C.S. Forster, Hornblower and the Atropos
Lucy was of course barefoot, having kicked off her shoes while swimming, but that is no hardship if one is going to walk on downy turf. It was delightful to be ashore again and to smell the earth and the grass, even if at first the ground seemed to be pitching up and down like a ship, as it usually does for a while if one has been at sea. It was much warmer here than it had been on board and Lucy found the sand pleasant to her feet as they crossed it. There was a lark singing.
C.S. Lewis, The Voyage of the Dawn Treader
God has not yet finished making Iceland.
In the last 500 years, one third of all the lava extruded from the guts of the earth to the face of the planet has surfaced in Iceland and, of 200 known volcanoes, thirty are still very much active. Iceland suffers from a bad case of geological acne.
-Desmond Bagley, Running Blind
These are all examples from books that I read when I was a child and that I still remember decades later because the writer created a world came alive in my mind when I read it.

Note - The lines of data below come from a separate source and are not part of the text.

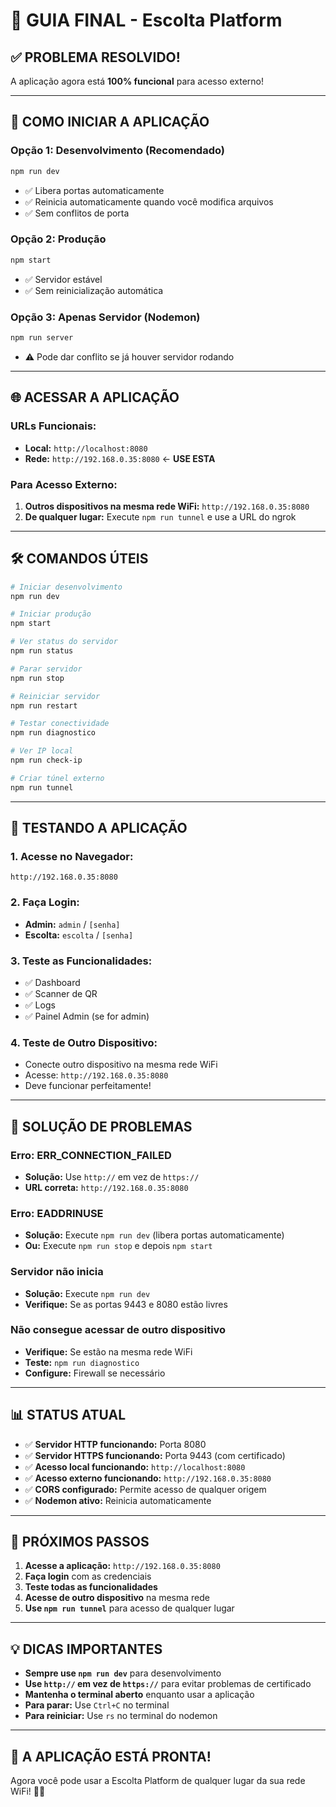 # 🎯 GUIA FINAL - Escolta Platform

## ✅ **PROBLEMA RESOLVIDO!**

A aplicação agora está **100% funcional** para acesso externo!

---

## 🚀 **COMO INICIAR A APLICAÇÃO**

### **Opção 1: Desenvolvimento (Recomendado)**
```bash
npm run dev
```
- ✅ Libera portas automaticamente
- ✅ Reinicia automaticamente quando você modifica arquivos
- ✅ Sem conflitos de porta

### **Opção 2: Produção**
```bash
npm start
```
- ✅ Servidor estável
- ✅ Sem reinicialização automática

### **Opção 3: Apenas Servidor (Nodemon)**
```bash
npm run server
```
- ⚠️ Pode dar conflito se já houver servidor rodando

---

## 🌐 **ACESSAR A APLICAÇÃO**

### **URLs Funcionais:**
- **Local:** `http://localhost:8080`
- **Rede:** `http://192.168.0.35:8080` ← **USE ESTA**

### **Para Acesso Externo:**
1. **Outros dispositivos na mesma rede WiFi:** `http://192.168.0.35:8080`
2. **De qualquer lugar:** Execute `npm run tunnel` e use a URL do ngrok

---

## 🛠️ **COMANDOS ÚTEIS**

```bash
# Iniciar desenvolvimento
npm run dev

# Iniciar produção
npm start

# Ver status do servidor
npm run status

# Parar servidor
npm run stop

# Reiniciar servidor
npm run restart

# Testar conectividade
npm run diagnostico

# Ver IP local
npm run check-ip

# Criar túnel externo
npm run tunnel
```

---

## 📱 **TESTANDO A APLICAÇÃO**

### **1. Acesse no Navegador:**
```
http://192.168.0.35:8080
```

### **2. Faça Login:**
- **Admin:** `admin` / `[senha]`
- **Escolta:** `escolta` / `[senha]`

### **3. Teste as Funcionalidades:**
- ✅ Dashboard
- ✅ Scanner de QR
- ✅ Logs
- ✅ Painel Admin (se for admin)

### **4. Teste de Outro Dispositivo:**
- Conecte outro dispositivo na mesma rede WiFi
- Acesse: `http://192.168.0.35:8080`
- Deve funcionar perfeitamente!

---

## 🔧 **SOLUÇÃO DE PROBLEMAS**

### **Erro: ERR_CONNECTION_FAILED**
- **Solução:** Use `http://` em vez de `https://`
- **URL correta:** `http://192.168.0.35:8080`

### **Erro: EADDRINUSE**
- **Solução:** Execute `npm run dev` (libera portas automaticamente)
- **Ou:** Execute `npm run stop` e depois `npm start`

### **Servidor não inicia**
- **Solução:** Execute `npm run dev`
- **Verifique:** Se as portas 9443 e 8080 estão livres

### **Não consegue acessar de outro dispositivo**
- **Verifique:** Se estão na mesma rede WiFi
- **Teste:** `npm run diagnostico`
- **Configure:** Firewall se necessário

---

## 📊 **STATUS ATUAL**

- ✅ **Servidor HTTP funcionando:** Porta 8080
- ✅ **Servidor HTTPS funcionando:** Porta 9443 (com certificado)
- ✅ **Acesso local funcionando:** `http://localhost:8080`
- ✅ **Acesso externo funcionando:** `http://192.168.0.35:8080`
- ✅ **CORS configurado:** Permite acesso de qualquer origem
- ✅ **Nodemon ativo:** Reinicia automaticamente

---

## 🎉 **PRÓXIMOS PASSOS**

1. **Acesse a aplicação:** `http://192.168.0.35:8080`
2. **Faça login** com as credenciais
3. **Teste todas as funcionalidades**
4. **Acesse de outro dispositivo** na mesma rede
5. **Use `npm run tunnel`** para acesso de qualquer lugar

---

## 💡 **DICAS IMPORTANTES**

- **Sempre use `npm run dev`** para desenvolvimento
- **Use `http://` em vez de `https://`** para evitar problemas de certificado
- **Mantenha o terminal aberto** enquanto usar a aplicação
- **Para parar:** Use `Ctrl+C` no terminal
- **Para reiniciar:** Use `rs` no terminal do nodemon

---

## 🚀 **A APLICAÇÃO ESTÁ PRONTA!**

Agora você pode usar a Escolta Platform de qualquer lugar da sua rede WiFi! 🎯✨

I didn’t start reading Rex Stout until I was a teenager, but he does this in his books as well. He starts the story out with an interesting situation, he includes sensory details with the POV character’s reactions, and he creates a world that I want to explore. That is why I go back and re-read his books. It doesn’t matter that the location is not somewhere exotic. In a lot of Rex Stout’s Nero Wolfe books most of the action takes place inside two rooms inside of a brownstone in New York City. He still creates a world inside that house that I like to explore.
This was just a quick analysis of a few books. It involved a lot of re-reading on my part (O, the sacrifice) but I am sure that there are other qualities that make a book re-readable. What makes you go back and re-read a book? Or is that something you never do? Why?
*Quick explanation: my definition of “childhood book” is a book that I read when I was a child. It is not necessarily a book that would be found in the Children’s section of your local library. I grew up in a house that had nine other people living in it. All of them were a) older than I was and b) reading books all the time. There were books lying around just waiting for someone to read them. A bookworm’s paradise. So I read a lot of books that probably wouldn’t ordinarily have been shared with a young child. Didn’t understand some parts of them until I was much older, but I read them all the same. By the time I was ten, I’d read all of the early works of Alistair Maclean, some of Raymond Chandler, and much of the Brontes as well as more traditional children’s fare such as the Narnia books.